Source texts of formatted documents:

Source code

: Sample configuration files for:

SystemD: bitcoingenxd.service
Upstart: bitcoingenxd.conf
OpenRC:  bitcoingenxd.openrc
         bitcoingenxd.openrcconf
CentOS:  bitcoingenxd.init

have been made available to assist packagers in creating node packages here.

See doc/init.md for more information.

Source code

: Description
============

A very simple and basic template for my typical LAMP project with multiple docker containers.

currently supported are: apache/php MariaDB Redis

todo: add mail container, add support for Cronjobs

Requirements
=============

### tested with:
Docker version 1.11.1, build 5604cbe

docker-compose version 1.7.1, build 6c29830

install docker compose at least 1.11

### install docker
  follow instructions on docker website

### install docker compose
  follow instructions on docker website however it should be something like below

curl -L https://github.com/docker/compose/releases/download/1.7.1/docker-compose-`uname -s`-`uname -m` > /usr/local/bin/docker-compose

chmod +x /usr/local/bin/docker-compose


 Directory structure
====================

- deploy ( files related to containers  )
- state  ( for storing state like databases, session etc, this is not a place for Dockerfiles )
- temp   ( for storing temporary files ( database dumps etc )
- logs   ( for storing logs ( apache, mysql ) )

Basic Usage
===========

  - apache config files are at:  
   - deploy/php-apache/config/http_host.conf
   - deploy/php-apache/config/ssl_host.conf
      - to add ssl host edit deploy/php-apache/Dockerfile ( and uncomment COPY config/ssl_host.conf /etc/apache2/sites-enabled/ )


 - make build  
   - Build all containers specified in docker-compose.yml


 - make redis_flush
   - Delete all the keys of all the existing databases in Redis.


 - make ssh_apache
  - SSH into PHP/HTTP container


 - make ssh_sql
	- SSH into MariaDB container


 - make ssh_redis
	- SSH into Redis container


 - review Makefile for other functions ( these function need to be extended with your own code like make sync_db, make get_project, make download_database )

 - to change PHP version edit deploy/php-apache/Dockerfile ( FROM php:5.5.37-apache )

What this task involves: Which of the lines above include the string "like"? Pick them out and copy them.

Problem solution:
  follow instructions on docker website however it should be something like below
- state  ( for storing state like databases, session etc, this is not a place for Dockerfiles )
 - review Makefile for other functions ( these function need to be extended with your own code like make sync_db, make get_project, make download_database )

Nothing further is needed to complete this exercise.